I started looking into this when I first started doing the SWF stuff ...
a kind of YACC for file formats. Describe it in a BNF-a-like language
and then run a program over it et voila - you have a library for reading
and creating that file format (he says, glossing over lots of
complications and gotchas). Write that program for each different
language and lots of different languages/systems have access to lots of
different fiel formats and every time a format changes the spec gets
updated and everyone runs their grammar->library programs again and
everybody's got full functionality again.

I think this article talks about it some
http://advogato.org/article/59.html

Like I said, I looked into and didn't find anything and didn't have the
time/experience/inclination to start doing something myself - too many
gotchas :(

-- 
simon wistowwireless systems coder
"i think," i said "i think this is our fault."



Re: Grammar -> Class creation

2001-05-29 Thread Leon Brocard

Paul Makepeace sent the following bits through the ether:

> Are there modules/frameworks that exist to create classes from a
> grammar spec (e.g. EBNF)?

Well, Parse::RecDescent[1] probably does what you want. Check out the
 directive.

Parsing is fun. Let's try and parse everything!
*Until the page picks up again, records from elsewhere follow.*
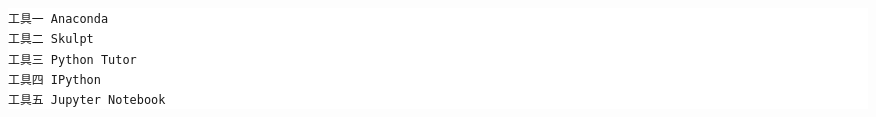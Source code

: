         
    工具一 Anaconda
    工具二 Skulpt
    工具三 Python Tutor
    工具四 IPython
    工具五 Jupyter Notebook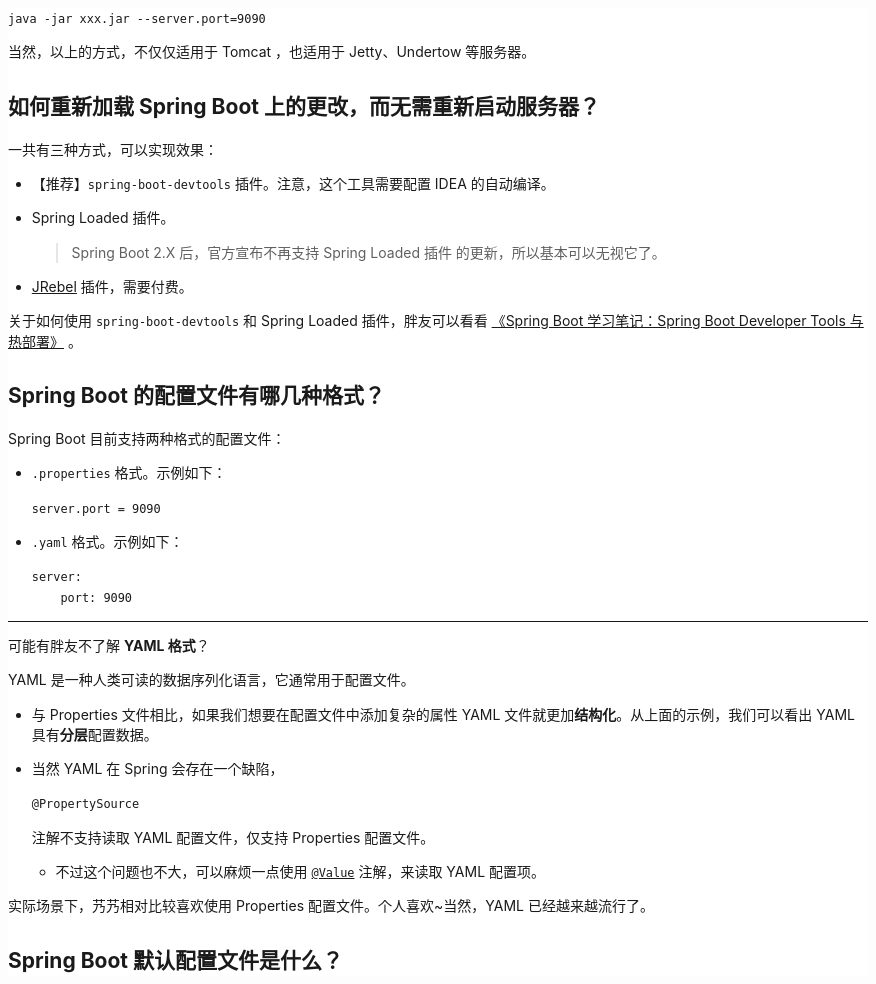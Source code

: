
   ```
  java -jar xxx.jar --server.port=9090
  ```

当然，以上的方式，不仅仅适用于 Tomcat ，也适用于 Jetty、Undertow 等服务器。

## 如何重新加载 Spring Boot 上的更改，而无需重新启动服务器？

一共有三种方式，可以实现效果：

- 【推荐】`spring-boot-devtools` 插件。注意，这个工具需要配置 IDEA 的自动编译。

- Spring Loaded 插件。

  > Spring Boot 2.X 后，官方宣布不再支持 Spring Loaded 插件 的更新，所以基本可以无视它了。

- [JRebel](https://www.jianshu.com/p/bab43eaa4e14) 插件，需要付费。

关于如何使用 `spring-boot-devtools` 和 Spring Loaded 插件，胖友可以看看 [《Spring Boot 学习笔记：Spring Boot Developer Tools 与热部署》](https://segmentfault.com/a/1190000014488100) 。

## Spring Boot 的配置文件有哪几种格式？

Spring Boot 目前支持两种格式的配置文件：

- `.properties` 格式。示例如下：

  ```
  server.port = 9090
  ```

- `.yaml` 格式。示例如下：

  ```
  server:
      port: 9090
  ```

------

可能有胖友不了解 **YAML 格式**？

YAML 是一种人类可读的数据序列化语言，它通常用于配置文件。

- 与 Properties 文件相比，如果我们想要在配置文件中添加复杂的属性 YAML 文件就更加**结构化**。从上面的示例，我们可以看出 YAML 具有**分层**配置数据。

- 当然 YAML 在 Spring 会存在一个缺陷，

  `@PropertySource`

   

  注解不支持读取 YAML 配置文件，仅支持 Properties 配置文件。

  - 不过这个问题也不大，可以麻烦一点使用 [`@Value`](https://blog.csdn.net/lafengwnagzi/article/details/74178374) 注解，来读取 YAML 配置项。

实际场景下，艿艿相对比较喜欢使用 Properties 配置文件。个人喜欢~当然，YAML 已经越来越流行了。

## Spring Boot 默认配置文件是什么？
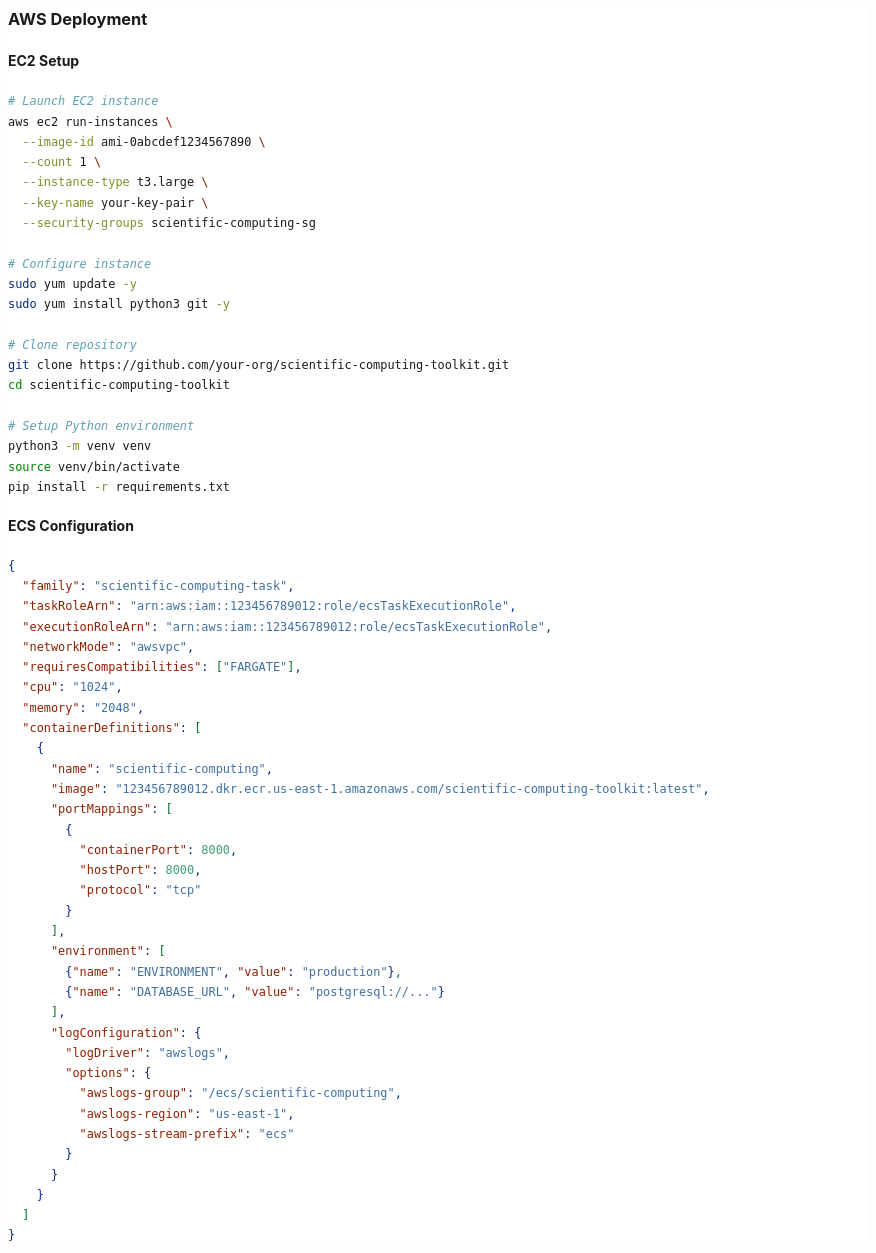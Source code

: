 ### AWS Deployment

#### EC2 Setup
```bash
# Launch EC2 instance
aws ec2 run-instances \
  --image-id ami-0abcdef1234567890 \
  --count 1 \
  --instance-type t3.large \
  --key-name your-key-pair \
  --security-groups scientific-computing-sg

# Configure instance
sudo yum update -y
sudo yum install python3 git -y

# Clone repository
git clone https://github.com/your-org/scientific-computing-toolkit.git
cd scientific-computing-toolkit

# Setup Python environment
python3 -m venv venv
source venv/bin/activate
pip install -r requirements.txt
```

#### ECS Configuration
```json
{
  "family": "scientific-computing-task",
  "taskRoleArn": "arn:aws:iam::123456789012:role/ecsTaskExecutionRole",
  "executionRoleArn": "arn:aws:iam::123456789012:role/ecsTaskExecutionRole",
  "networkMode": "awsvpc",
  "requiresCompatibilities": ["FARGATE"],
  "cpu": "1024",
  "memory": "2048",
  "containerDefinitions": [
    {
      "name": "scientific-computing",
      "image": "123456789012.dkr.ecr.us-east-1.amazonaws.com/scientific-computing-toolkit:latest",
      "portMappings": [
        {
          "containerPort": 8000,
          "hostPort": 8000,
          "protocol": "tcp"
        }
      ],
      "environment": [
        {"name": "ENVIRONMENT", "value": "production"},
        {"name": "DATABASE_URL", "value": "postgresql://..."}
      ],
      "logConfiguration": {
        "logDriver": "awslogs",
        "options": {
          "awslogs-group": "/ecs/scientific-computing",
          "awslogs-region": "us-east-1",
          "awslogs-stream-prefix": "ecs"
        }
      }
    }
  ]
}
```

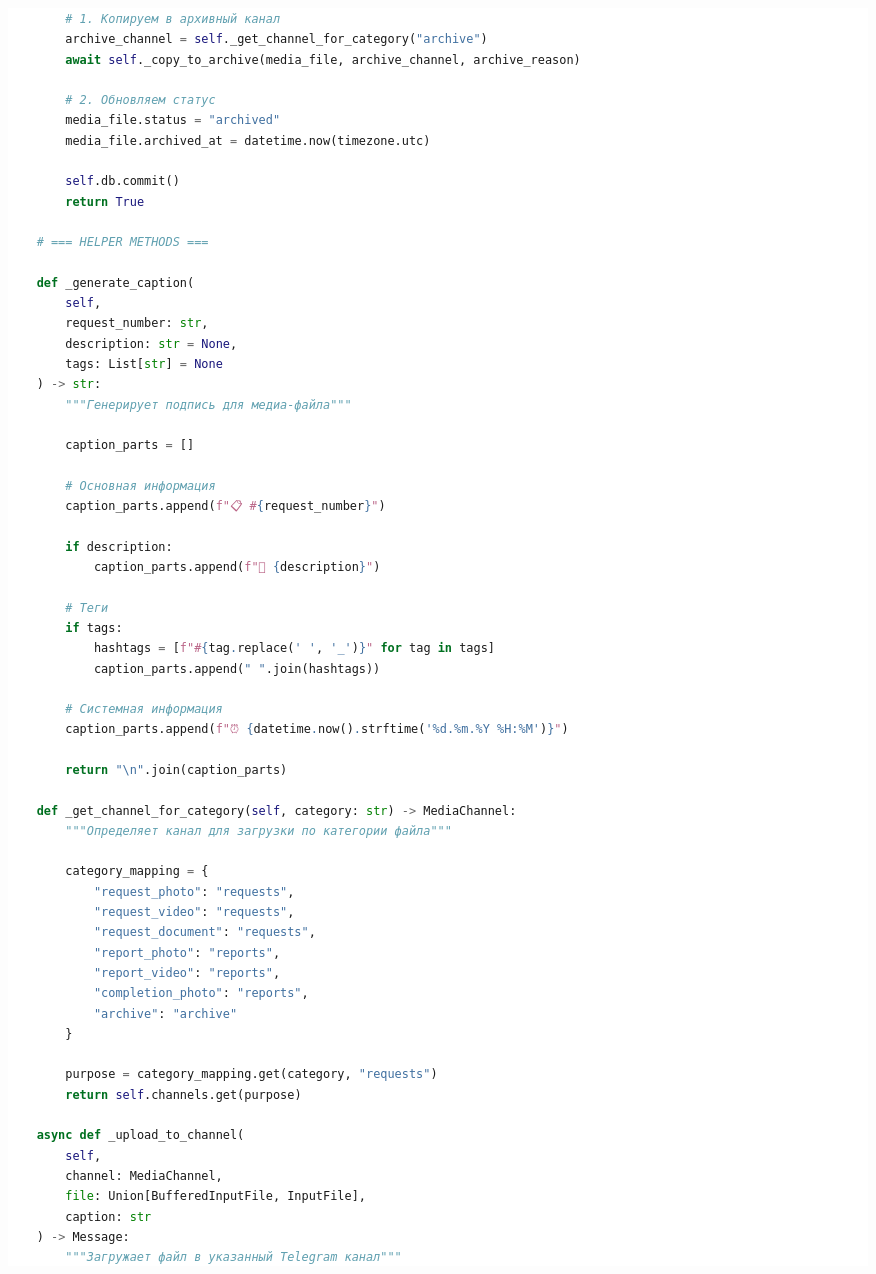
 ```python
        # 1. Копируем в архивный канал
        archive_channel = self._get_channel_for_category("archive")
        await self._copy_to_archive(media_file, archive_channel, archive_reason)

        # 2. Обновляем статус
        media_file.status = "archived"
        media_file.archived_at = datetime.now(timezone.utc)

        self.db.commit()
        return True

    # === HELPER METHODS ===

    def _generate_caption(
        self,
        request_number: str,
        description: str = None,
        tags: List[str] = None
    ) -> str:
        """Генерирует подпись для медиа-файла"""

        caption_parts = []

        # Основная информация
        caption_parts.append(f"📋 #{request_number}")

        if description:
            caption_parts.append(f"📝 {description}")

        # Теги
        if tags:
            hashtags = [f"#{tag.replace(' ', '_')}" for tag in tags]
            caption_parts.append(" ".join(hashtags))

        # Системная информация
        caption_parts.append(f"⏰ {datetime.now().strftime('%d.%m.%Y %H:%M')}")

        return "\n".join(caption_parts)

    def _get_channel_for_category(self, category: str) -> MediaChannel:
        """Определяет канал для загрузки по категории файла"""

        category_mapping = {
            "request_photo": "requests",
            "request_video": "requests",
            "request_document": "requests",
            "report_photo": "reports",
            "report_video": "reports",
            "completion_photo": "reports",
            "archive": "archive"
        }

        purpose = category_mapping.get(category, "requests")
        return self.channels.get(purpose)

    async def _upload_to_channel(
        self,
        channel: MediaChannel,
        file: Union[BufferedInputFile, InputFile],
        caption: str
    ) -> Message:
        """Загружает файл в указанный Telegram канал"""

```
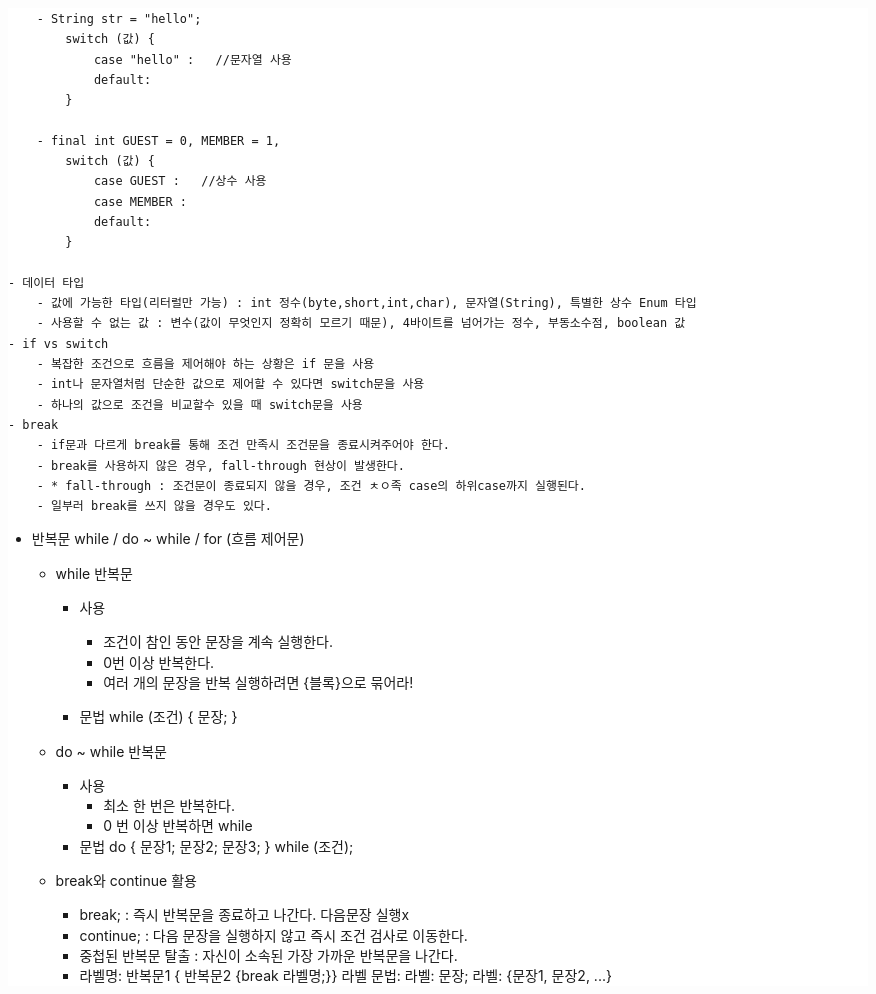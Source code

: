         - String str = "hello";
            switch (값) {
                case "hello" :   //문자열 사용
                default:
            }

        - final int GUEST = 0, MEMBER = 1,
            switch (값) {
                case GUEST :   //상수 사용
                case MEMBER :
                default:
            }

    - 데이터 타입
        - 값에 가능한 타입(리터럴만 가능) : int 정수(byte,short,int,char), 문자열(String), 특별한 상수 Enum 타입
        - 사용할 수 없는 값 : 변수(값이 무엇인지 정확히 모르기 때문), 4바이트를 넘어가는 정수, 부동소수점, boolean 값
    - if vs switch
        - 복잡한 조건으로 흐름을 제어해야 하는 상황은 if 문을 사용
        - int나 문자열처럼 단순한 값으로 제어할 수 있다면 switch문을 사용
        - 하나의 값으로 조건을 비교할수 있을 때 switch문을 사용
    - break
        - if문과 다르게 break를 통해 조건 만족시 조건문을 종료시켜주어야 한다.
        - break를 사용하지 않은 경우, fall-through 현상이 발생한다.
        - * fall-through : 조건문이 종료되지 않을 경우, 조건 ㅊㅇ족 case의 하위case까지 실행된다.
        - 일부러 break를 쓰지 않을 경우도 있다.

- 반복문 while / do ~ while / for (흐름 제어문)
    - while 반복문
        - 사용
            - 조건이 참인 동안 문장을 계속 실행한다.
            - 0번 이상 반복한다.
            - 여러 개의 문장을 반복 실행하려면 {블록}으로 묶어라!

        - 문법
            while (조건) {
                문장;
            }

    - do ~ while 반복문
        - 사용
            - 최소 한 번은 반복한다.
            - 0 번 이상 반복하면 while
        - 문법
            do {
                문장1;
                문장2;
                문장3;
            } while (조건);

    - break와 continue 활용
        - break; : 즉시 반복문을 종료하고 나간다. 다음문장 실행x
        - continue; : 다음 문장을 실행하지 않고 즉시 조건 검사로 이동한다.
        - 중첩된 반복문 탈출 : 자신이 소속된 가장 가까운 반복문을 나간다.
        - 라벨명: 반복문1 { 반복문2 {break 라벨명;}}
            라벨 문법:
            라벨: 문장;
            라벨: {문장1, 문장2, ...}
[1] Or Parse::Yapp, but I betcha it'll be more work
-- 
Leon Brocard.http://www.astray.com/
Iterative Software...http://www.iterative-software.com/

... "Careful. We don't want to learn from this." - Calvin



Grammar -> Class creation

2001-05-28 Thread Paul Makepeace

Are there modules/frameworks that exist to create classes from a
grammar spec
(e.g. EBNF)? Restating, I'm envisaging something where the input is a
grammar and the output is a class or set of classes that provides
parsing capabilities and validating accessor methods.

Immediate application is feeding the PDF spec (which admittedly doesn't
quite exist in EBNF) and having something I can programmatically
generate PDF from.

PDF::* isn't terribly capable at anything and the two sets of authors
haven't rev'ed it for a while and Text::PDF::* has almost no
documentation (= useless, IMO).

Paul

(PS Any ideas why autoformat creates that gap on line 2?)